***** Data

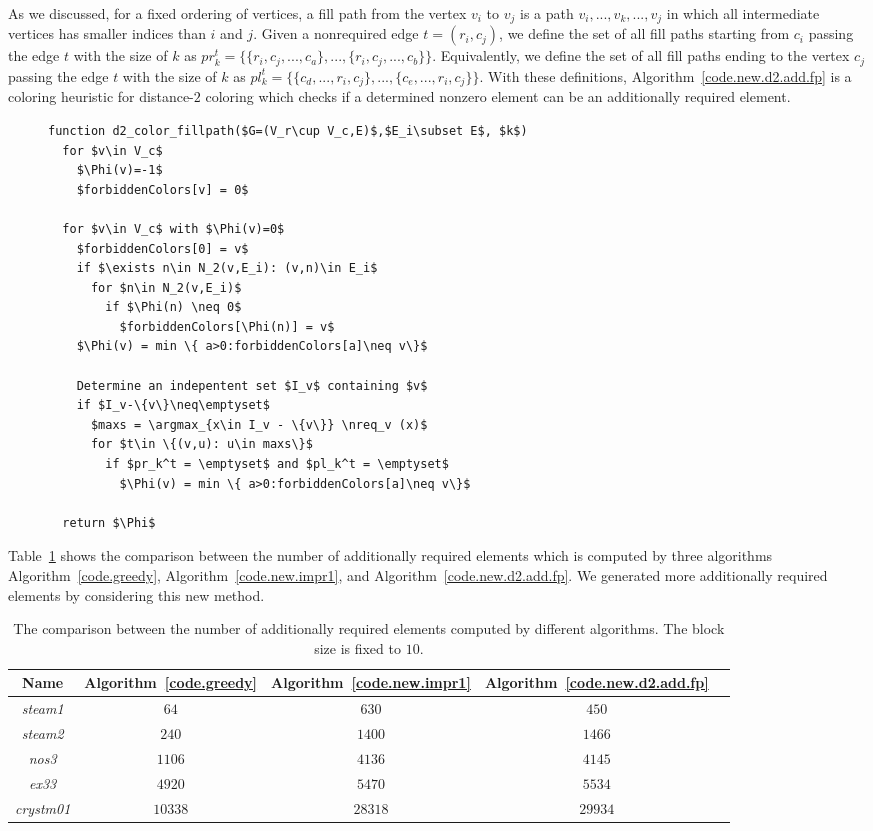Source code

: \documentclass[12pt, twoside,a4paper,toc=bibliography]{scrbook}
\DeclareMathOperator*{\argmax}{arg\,max}
\newcommand{\coderef}[1]{Algorithm~\protect\ref{#1}}
\newcommand{\nreq}{L}
\begin{document}
As we discussed, for a fixed ordering of vertices,
a fill path from the vertex $v_i$ to $v_j$ is a path $v_i,...,v_k,...,v_j$
in which all intermediate vertices has smaller indices than $i$ and $j$.
Given a nonrequired edge $t=(r_i,c_j)$, we define the set of all fill paths starting
from $c_i$ passing the edge $t$ with the size of $k$ as
$pr_k^t = \{\{ r_i,c_j,...,c_a\},...,\{ r_i,c_j,...,c_b\}\}$.
Equivalently, we define the set of all fill paths ending to the vertex $c_j$
passing the edge $t$ with the size of $k$ as
$pl_k^t = \{ \{c_d,...,r_i,c_j\},..., \{c_e,...,r_i,c_j\}\}$.
With these definitions, \coderef{code.new.d2.add.fp} is a coloring heuristic
for distance-$2$ coloring which checks if a determined nonzero element can be an
additionally required element. 
\begin{figure}
\begin{lstlisting}[caption=New coloring heuristic for distance-$2$ coloring
predicting if a determined nonrequired elements can be an additionally required element.,
label=code.new.d2.add.fp,mathescape]
function d2_color_fillpath($G=(V_r\cup V_c,E)$,$E_i\subset E$, $k$)
  for $v\in V_c$
    $\Phi(v)=-1$
    $forbiddenColors[v] = 0$

  for $v\in V_c$ with $\Phi(v)=0$
    $forbiddenColors[0] = v$
    if $\exists n\in N_2(v,E_i): (v,n)\in E_i$
      for $n\in N_2(v,E_i)$
        if $\Phi(n) \neq 0$
          $forbiddenColors[\Phi(n)] = v$
    $\Phi(v) = min \{ a>0:forbiddenColors[a]\neq v\}$

    Determine an indepentent set $I_v$ containing $v$
    if $I_v-\{v\}\neq\emptyset$
      $maxs = \argmax_{x\in I_v - \{v\}} \nreq_v (x)$
      for $t\in \{(v,u): u\in maxs\}$
        if $pr_k^t = \emptyset$ and $pl_k^t = \emptyset$
          $\Phi(v) = min \{ a>0:forbiddenColors[a]\neq v\}$

  return $\Phi$
\end{lstlisting}
\end{figure}
Table~\ref{mats.add.gr.vs.nreq.vs.fillpath} shows the comparison between the number of additionally required elements
which is computed by three algorithms \coderef{code.greedy},
 \coderef{code.new.impr1}, and \coderef{code.new.d2.add.fp}. We generated more additionally required elements
by considering this new method.
\begin{table}
\centering
\begin{tabular}{|c|c|c|c|c|}
\hline
Name & \coderef{code.greedy}& \coderef{code.new.impr1} & \coderef{code.new.d2.add.fp}\\\hline
\textit{steam1} & $64$ & $630$ & $450$ \\\hline
\textit{steam2} & $240$ & $1400$ & $1466$ \\\hline
\textit{nos3} & $1106$ & $4136$ & $4145$\\\hline
\textit{ex33} & $4920$ & $5470$ & $5534$\\\hline
\textit{crystm01} & $10338$ & $28318$ & $29934$\\\hline
\end{tabular}
\caption{The comparison between the number of additionally required
elements computed by different algorithms. The block size is fixed to $10$.}
\label{mats.add.gr.vs.nreq.vs.fillpath}
\end{table}
\end{document}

**********

**Assigned task**
Drop the images, then copy the data exactly.

**Completed task**
Source code

: \documentclass[12pt, twoside,a4paper,toc=bibliography]{scrbook}
\DeclareMathOperator*{\argmax}{arg\,max}
\newcommand{\coderef}[1]{Algorithm~\protect\ref{#1}}
\newcommand{\nreq}{L}
\begin{document}
As we discussed, for a fixed ordering of vertices,
a fill path from the vertex $v_i$ to $v_j$ is a path $v_i,...,v_k,...,v_j$
in which all intermediate vertices has smaller indices than $i$ and $j$.
Given a nonrequired edge $t=(r_i,c_j)$, we define the set of all fill paths starting
from $c_i$ passing the edge $t$ with the size of $k$ as
$pr_k^t = \{\{ r_i,c_j,...,c_a\},...,\{ r_i,c_j,...,c_b\}\}$.
Equivalently, we define the set of all fill paths ending to the vertex $c_j$
passing the edge $t$ with the size of $k$ as
$pl_k^t = \{ \{c_d,...,r_i,c_j\},..., \{c_e,...,r_i,c_j\}\}$.
With these definitions, \coderef{code.new.d2.add.fp} is a coloring heuristic
for distance-$2$ coloring which checks if a determined nonzero element can be an
additionally required element. 
\begin{figure}
\begin{lstlisting}[caption=New coloring heuristic for distance-$2$ coloring
predicting if a determined nonrequired elements can be an additionally required element.,
label=code.new.d2.add.fp,mathescape]
function d2_color_fillpath($G=(V_r\cup V_c,E)$,$E_i\subset E$, $k$)
  for $v\in V_c$
    $\Phi(v)=-1$
    $forbiddenColors[v] = 0$

  for $v\in V_c$ with $\Phi(v)=0$
    $forbiddenColors[0] = v$
    if $\exists n\in N_2(v,E_i): (v,n)\in E_i$
      for $n\in N_2(v,E_i)$
        if $\Phi(n) \neq 0$
          $forbiddenColors[\Phi(n)] = v$
    $\Phi(v) = min \{ a>0:forbiddenColors[a]\neq v\}$

    Determine an indepentent set $I_v$ containing $v$
    if $I_v-\{v\}\neq\emptyset$
      $maxs = \argmax_{x\in I_v - \{v\}} \nreq_v (x)$
      for $t\in \{(v,u): u\in maxs\}$
        if $pr_k^t = \emptyset$ and $pl_k^t = \emptyset$
          $\Phi(v) = min \{ a>0:forbiddenColors[a]\neq v\}$

  return $\Phi$
\end{lstlisting}
\end{figure}
Table~\ref{mats.add.gr.vs.nreq.vs.fillpath} shows the comparison between the number of additionally required elements
which is computed by three algorithms \coderef{code.greedy},
 \coderef{code.new.impr1}, and \coderef{code.new.d2.add.fp}. We generated more additionally required elements
by considering this new method.
\begin{table}
\centering
\begin{tabular}{|c|c|c|c|c|}
\hline
Name & \coderef{code.greedy}& \coderef{code.new.impr1} & \coderef{code.new.d2.add.fp}\\\hline
\textit{steam1} & $64$ & $630$ & $450$ \\\hline
\textit{steam2} & $240$ & $1400$ & $1466$ \\\hline
\textit{nos3} & $1106$ & $4136$ & $4145$\\\hline
\textit{ex33} & $4920$ & $5470$ & $5534$\\\hline
\textit{crystm01} & $10338$ & $28318$ & $29934$\\\hline
\end{tabular}
\caption{The comparison between the number of additionally required
elements computed by different algorithms. The block size is fixed to $10$.}
\label{mats.add.gr.vs.nreq.vs.fillpath}
\end{table}
\end{document}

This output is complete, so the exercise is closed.